Saved data entries:
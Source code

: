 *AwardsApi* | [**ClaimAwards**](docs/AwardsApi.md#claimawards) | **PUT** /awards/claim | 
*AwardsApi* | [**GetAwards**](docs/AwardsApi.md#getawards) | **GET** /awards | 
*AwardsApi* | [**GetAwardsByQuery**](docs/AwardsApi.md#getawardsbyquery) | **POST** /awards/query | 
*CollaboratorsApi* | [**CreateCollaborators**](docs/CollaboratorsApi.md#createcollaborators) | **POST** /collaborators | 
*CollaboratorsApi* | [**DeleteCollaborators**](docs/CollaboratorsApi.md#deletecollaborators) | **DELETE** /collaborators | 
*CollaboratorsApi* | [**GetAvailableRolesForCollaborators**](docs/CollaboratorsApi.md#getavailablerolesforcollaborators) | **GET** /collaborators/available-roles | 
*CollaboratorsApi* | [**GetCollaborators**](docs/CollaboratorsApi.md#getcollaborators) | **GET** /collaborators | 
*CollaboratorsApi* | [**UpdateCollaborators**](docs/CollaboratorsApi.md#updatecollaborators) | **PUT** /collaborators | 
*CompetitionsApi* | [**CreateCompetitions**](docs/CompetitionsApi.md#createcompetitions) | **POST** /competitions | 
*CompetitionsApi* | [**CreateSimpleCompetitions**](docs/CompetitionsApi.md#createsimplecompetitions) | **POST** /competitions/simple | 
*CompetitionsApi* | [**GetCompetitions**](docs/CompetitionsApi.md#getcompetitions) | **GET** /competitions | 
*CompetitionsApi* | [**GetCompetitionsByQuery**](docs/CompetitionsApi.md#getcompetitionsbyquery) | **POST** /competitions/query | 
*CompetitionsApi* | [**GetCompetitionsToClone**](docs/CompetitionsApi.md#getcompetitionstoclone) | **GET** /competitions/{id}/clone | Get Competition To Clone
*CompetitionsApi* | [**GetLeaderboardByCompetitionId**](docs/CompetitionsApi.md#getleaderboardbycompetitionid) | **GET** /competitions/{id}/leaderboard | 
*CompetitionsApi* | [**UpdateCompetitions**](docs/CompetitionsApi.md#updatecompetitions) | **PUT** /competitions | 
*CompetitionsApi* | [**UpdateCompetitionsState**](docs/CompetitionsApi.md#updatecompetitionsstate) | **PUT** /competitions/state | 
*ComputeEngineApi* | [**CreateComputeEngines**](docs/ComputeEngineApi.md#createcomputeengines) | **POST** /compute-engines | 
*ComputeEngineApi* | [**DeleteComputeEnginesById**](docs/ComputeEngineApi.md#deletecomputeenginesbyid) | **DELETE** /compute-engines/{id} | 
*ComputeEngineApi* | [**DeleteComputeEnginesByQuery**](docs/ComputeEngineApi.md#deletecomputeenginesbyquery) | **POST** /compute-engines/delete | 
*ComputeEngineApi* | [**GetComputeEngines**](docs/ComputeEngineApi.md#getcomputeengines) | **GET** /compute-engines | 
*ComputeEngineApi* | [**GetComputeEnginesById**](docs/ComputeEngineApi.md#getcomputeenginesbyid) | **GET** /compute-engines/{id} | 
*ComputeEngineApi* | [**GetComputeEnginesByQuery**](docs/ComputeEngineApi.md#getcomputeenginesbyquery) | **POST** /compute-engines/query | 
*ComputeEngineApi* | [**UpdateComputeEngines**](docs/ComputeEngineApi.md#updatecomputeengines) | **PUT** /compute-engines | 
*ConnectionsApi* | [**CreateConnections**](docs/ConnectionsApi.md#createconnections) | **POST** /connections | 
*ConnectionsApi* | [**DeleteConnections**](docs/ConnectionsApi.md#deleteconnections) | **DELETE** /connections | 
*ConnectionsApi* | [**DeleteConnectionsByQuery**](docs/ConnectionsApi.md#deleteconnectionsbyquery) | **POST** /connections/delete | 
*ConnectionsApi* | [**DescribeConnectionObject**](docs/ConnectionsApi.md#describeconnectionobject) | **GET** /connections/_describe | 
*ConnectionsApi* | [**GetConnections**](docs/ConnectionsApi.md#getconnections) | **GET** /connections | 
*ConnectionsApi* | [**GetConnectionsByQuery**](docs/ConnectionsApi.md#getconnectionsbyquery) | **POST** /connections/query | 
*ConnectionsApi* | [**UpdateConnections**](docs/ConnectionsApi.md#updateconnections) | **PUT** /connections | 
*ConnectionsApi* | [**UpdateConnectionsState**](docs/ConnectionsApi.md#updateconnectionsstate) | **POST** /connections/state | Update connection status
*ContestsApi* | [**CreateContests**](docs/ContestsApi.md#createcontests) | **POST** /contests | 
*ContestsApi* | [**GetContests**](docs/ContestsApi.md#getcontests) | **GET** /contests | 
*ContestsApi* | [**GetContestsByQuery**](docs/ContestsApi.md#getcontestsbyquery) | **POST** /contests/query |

● **Exercise brief**
Write out the entries above word for word.

● **Response to the exercise**
Source code

: *AwardsApi* | [**ClaimAwards**](docs/AwardsApi.md#claimawards) | **PUT** /awards/claim | 
*AwardsApi* | [**GetAwards**](docs/AwardsApi.md#getawards) | **GET** /awards | 
*AwardsApi* | [**GetAwardsByQuery**](docs/AwardsApi.md#getawardsbyquery) | **POST** /awards/query | 
*CollaboratorsApi* | [**CreateCollaborators**](docs/CollaboratorsApi.md#createcollaborators) | **POST** /collaborators | 
*CollaboratorsApi* | [**DeleteCollaborators**](docs/CollaboratorsApi.md#deletecollaborators) | **DELETE** /collaborators | 
*CollaboratorsApi* | [**GetAvailableRolesForCollaborators**](docs/CollaboratorsApi.md#getavailablerolesforcollaborators) | **GET** /collaborators/available-roles | 
*CollaboratorsApi* | [**GetCollaborators**](docs/CollaboratorsApi.md#getcollaborators) | **GET** /collaborators | 
*CollaboratorsApi* | [**UpdateCollaborators**](docs/CollaboratorsApi.md#updatecollaborators) | **PUT** /collaborators | 
*CompetitionsApi* | [**CreateCompetitions**](docs/CompetitionsApi.md#createcompetitions) | **POST** /competitions | 
*CompetitionsApi* | [**CreateSimpleCompetitions**](docs/CompetitionsApi.md#createsimplecompetitions) | **POST** /competitions/simple | 
*CompetitionsApi* | [**GetCompetitions**](docs/CompetitionsApi.md#getcompetitions) | **GET** /competitions | 
*CompetitionsApi* | [**GetCompetitionsByQuery**](docs/CompetitionsApi.md#getcompetitionsbyquery) | **POST** /competitions/query | 
*CompetitionsApi* | [**GetCompetitionsToClone**](docs/CompetitionsApi.md#getcompetitionstoclone) | **GET** /competitions/{id}/clone | Get Competition To Clone
*CompetitionsApi* | [**GetLeaderboardByCompetitionId**](docs/CompetitionsApi.md#getleaderboardbycompetitionid) | **GET** /competitions/{id}/leaderboard | 
*CompetitionsApi* | [**UpdateCompetitions**](docs/CompetitionsApi.md#updatecompetitions) | **PUT** /competitions | 
*CompetitionsApi* | [**UpdateCompetitionsState**](docs/CompetitionsApi.md#updatecompetitionsstate) | **PUT** /competitions/state | 
*ComputeEngineApi* | [**CreateComputeEngines**](docs/ComputeEngineApi.md#createcomputeengines) | **POST** /compute-engines | 
*ComputeEngineApi* | [**DeleteComputeEnginesById**](docs/ComputeEngineApi.md#deletecomputeenginesbyid) | **DELETE** /compute-engines/{id} | 
*ComputeEngineApi* | [**DeleteComputeEnginesByQuery**](docs/ComputeEngineApi.md#deletecomputeenginesbyquery) | **POST** /compute-engines/delete | 
*ComputeEngineApi* | [**GetComputeEngines**](docs/ComputeEngineApi.md#getcomputeengines) | **GET** /compute-engines | 
*ComputeEngineApi* | [**GetComputeEnginesById**](docs/ComputeEngineApi.md#getcomputeenginesbyid) | **GET** /compute-engines/{id} | 
*ComputeEngineApi* | [**GetComputeEnginesByQuery**](docs/ComputeEngineApi.md#getcomputeenginesbyquery) | **POST** /compute-engines/query | 
*ComputeEngineApi* | [**UpdateComputeEngines**](docs/ComputeEngineApi.md#updatecomputeengines) | **PUT** /compute-engines | 
*ConnectionsApi* | [**CreateConnections**](docs/ConnectionsApi.md#createconnections) | **POST** /connections | 
*ConnectionsApi* | [**DeleteConnections**](docs/ConnectionsApi.md#deleteconnections) | **DELETE** /connections | 
*ConnectionsApi* | [**DeleteConnectionsByQuery**](docs/ConnectionsApi.md#deleteconnectionsbyquery) | **POST** /connections/delete | 
*ConnectionsApi* | [**DescribeConnectionObject**](docs/ConnectionsApi.md#describeconnectionobject) | **GET** /connections/_describe | 
*ConnectionsApi* | [**GetConnections**](docs/ConnectionsApi.md#getconnections) | **GET** /connections | 
*ConnectionsApi* | [**GetConnectionsByQuery**](docs/ConnectionsApi.md#getconnectionsbyquery) | **POST** /connections/query | 
*ConnectionsApi* | [**UpdateConnections**](docs/ConnectionsApi.md#updateconnections) | **PUT** /connections | 
*ConnectionsApi* | [**UpdateConnectionsState**](docs/ConnectionsApi.md#updateconnectionsstate) | **POST** /connections/state | Update connection status
*ContestsApi* | [**CreateContests**](docs/ContestsApi.md#createcontests) | **POST** /contests | 
*ContestsApi* | [**GetContests**](docs/ContestsApi.md#getcontests) | **GET** /contests | 
*ContestsApi* | [**GetContestsByQuery**](docs/ContestsApi.md#getcontestsbyquery) | **POST** /contests/query |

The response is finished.